To prepare for the xenotransplantation of artificial ovaries, the abdominal region of the mouse was cleaned and shaved, and then a 1.5 cm incision was made. After mouse ovariectomy, the AO structure was xenografted into the right side of the intraperitoneal pocket (n = 3 for each AO) and fixed with thin, non-absorbable sutures, and the abdominal wall and skin were closed using 6/0 sutures (Teb Keyhan, Karaj, Iran). Xenotransplanted AOs were retrieved at 7, 14, 28, and 35 days post-xenografting. To remove grafts, mice were anesthetized as described for the grafting procedure. After blood collection for hormonal analysis, the grafted AOs were detected and removed from the body.

2.10. Histological and Immunohistochemistry (IHC) Analyses

We fixed the grafted samples (n = 3 for each group) in 4% paraformaldehyde. After tissue processing, the prepared paraffin blocks were serially sectioned at 5 µm thickness for H&E staining. Smitz and Cortvrindt [38] classified follicles into different groups as follows: primordial follicles were characterized by a single flattened layer of granulosa cells (GCs) surrounding the oocyte; primary follicles were identified by a single layer of cuboidal GCs (30–60 µm); and secondary follicles were marked by two or more layers of cuboidal GCs (80–150 µm).
The fifth section, selected from a series of five sequential sections, was mounted on a positively charged slide for subsequent immunostaining. Immunohistochemistry analyses were performed with rabbit anti-CD45 antibody [EP322Y] (ab40763), rabbit anti-Vimentin antibody [EPR3776] (cytoskeleton) (ab92547), and rabbit anti-human Ki-67 monoclonal antibody [Clone SP6] (MAD-000310QD-3). Briefly, 4 μm thick paraffin sections were placed on poly-L-lysine-coated slides. Inhibition of endogenous peroxidase was achieved by incubating the sections with 10% hydrogen peroxidase in PBS for 10 min after they were deparaffinized. For heat antigen retrieval, the tissue sections were heated at 95 °C with sodium citrate buffer (10 mM, pH = 6) for 30 min. After washing with PBS, sections were incubated with primary antibodies for 50 min at RT. The slides were washed two times in PBS and immersed with secondary antibodies (MAD-000237Q) for 45 min at room temperature (RT). After washing the slides two times in PBS, the sections were incubated with the chromogen 3,3′-diaminobenzidine (DAB) for 10 min at RT and washed in tap water. Mayer’s hematoxylin dye was used to stain the nuclei. The slides were mounted and examined with a light microscope. Vimentin, a cytoplasmic protein, was used as a marker to identify human cells, especially mesenchymal-origin cells, which are most abundant in the ovarian stroma and GCs within growing follicles. Ki67, a nuclear antigen, was utilized to detect proliferating cells. CD45, an inflammatory marker, was used to detect inflammatory cells, such as leukocytes, macrophages, and T lymphocytes, thereby confirming the presence of immune responses against the xenograft.

2.11. Hormonal Analysis

Hormonal analysis was performed on mouse blood serum using the electrochemiluminescent immunoassay (ECLIA) method. Blood samples from xenografted mice were taken from the heart and incubated for 60 min at 4 °C. Then, the samples were centrifuged at 4000 rpm for 20 min, separating the uppermost medium containing the blood serum for subsequent hormonal analysis, focusing on estrogen and progesterone.

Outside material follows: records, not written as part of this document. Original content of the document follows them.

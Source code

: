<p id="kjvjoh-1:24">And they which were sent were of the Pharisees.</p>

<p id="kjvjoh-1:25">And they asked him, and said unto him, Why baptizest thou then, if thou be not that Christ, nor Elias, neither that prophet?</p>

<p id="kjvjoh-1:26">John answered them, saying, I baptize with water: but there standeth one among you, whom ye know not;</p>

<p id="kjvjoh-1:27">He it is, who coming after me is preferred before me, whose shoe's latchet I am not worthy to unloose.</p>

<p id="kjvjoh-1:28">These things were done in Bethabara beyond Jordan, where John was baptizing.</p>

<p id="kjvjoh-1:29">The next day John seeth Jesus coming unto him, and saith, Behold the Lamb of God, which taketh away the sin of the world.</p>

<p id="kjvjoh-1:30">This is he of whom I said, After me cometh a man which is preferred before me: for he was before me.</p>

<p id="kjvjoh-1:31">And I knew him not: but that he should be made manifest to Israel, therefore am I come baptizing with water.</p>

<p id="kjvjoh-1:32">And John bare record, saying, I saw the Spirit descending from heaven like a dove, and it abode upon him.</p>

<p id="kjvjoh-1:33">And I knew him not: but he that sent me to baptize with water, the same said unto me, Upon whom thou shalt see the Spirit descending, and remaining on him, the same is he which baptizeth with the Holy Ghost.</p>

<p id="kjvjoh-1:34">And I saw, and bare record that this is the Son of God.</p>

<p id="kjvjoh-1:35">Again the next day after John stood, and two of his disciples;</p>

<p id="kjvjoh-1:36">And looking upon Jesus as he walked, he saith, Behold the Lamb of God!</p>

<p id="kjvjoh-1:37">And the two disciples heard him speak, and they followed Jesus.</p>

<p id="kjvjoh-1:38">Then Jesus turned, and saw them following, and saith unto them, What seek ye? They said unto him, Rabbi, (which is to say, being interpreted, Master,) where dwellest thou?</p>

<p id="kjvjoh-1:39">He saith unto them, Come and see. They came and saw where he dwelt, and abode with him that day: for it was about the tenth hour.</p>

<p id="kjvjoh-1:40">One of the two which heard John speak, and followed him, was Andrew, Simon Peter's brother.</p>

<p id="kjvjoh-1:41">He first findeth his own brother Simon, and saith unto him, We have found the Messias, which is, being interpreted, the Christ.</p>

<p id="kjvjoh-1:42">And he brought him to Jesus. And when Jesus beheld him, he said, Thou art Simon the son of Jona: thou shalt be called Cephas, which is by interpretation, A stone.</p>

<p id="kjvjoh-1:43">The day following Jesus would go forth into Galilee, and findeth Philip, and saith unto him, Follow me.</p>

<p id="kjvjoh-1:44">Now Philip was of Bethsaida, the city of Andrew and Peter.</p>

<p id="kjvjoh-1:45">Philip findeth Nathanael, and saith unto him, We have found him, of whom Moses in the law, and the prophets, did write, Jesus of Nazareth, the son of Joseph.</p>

2.12. Statistical Analysis

Statistical analysis was performed using Prism software (version 9.0, GraphPad Software, San Diego, CA, USA), and the results are presented as the mean ± SD. The Shapiro–Wilk method was utilized to test the normality of the data. The parametric data underwent a one-way ANOVA and a t-test to compare between groups. Statistical significance was defined by a p value less than 0.05, which is indicated by a star (*). In addition, the symbols **, ***, and **** are employed to denote higher degrees of significance, with p < 0.01, p < 0.001, and p < 0.0001, respectively.

3. Results

3.1. Assessment of Decellularized WJ

The decellularization technique was conducted according to our previous investigation, with some modifications. The information is briefly shown in Table 1 and Figure 2A–H.
Figure 2E–G shows that decellularization eliminated the cells, as evidenced by the consistent white color of all samples after decellularization. To confirm the thorough removal of cellular components from the tissue, a combination of qualitative study (histological examination) and quantitative analysis (evaluation of DNA content) was conducted (Figure 3A,B).
Hematoxylin and eosin (H&E) evaluation demonstrated the effectiveness of our decellularization protocol in removing cells. It also successfully preserved the original three-dimensional structure of the extracellular matrix (ECM) in WJ tissue, which was similar to native tissue (Figure 3A). On the other hand, DAPI fluorescent staining showed that there were no visible cell nuclei, in contrast to native tissue (Figure 3A).
In addition, DNA content showed that the decellularized ECM had a significantly lower amount than the native tissue (p value = 0.030) (Figure 3B).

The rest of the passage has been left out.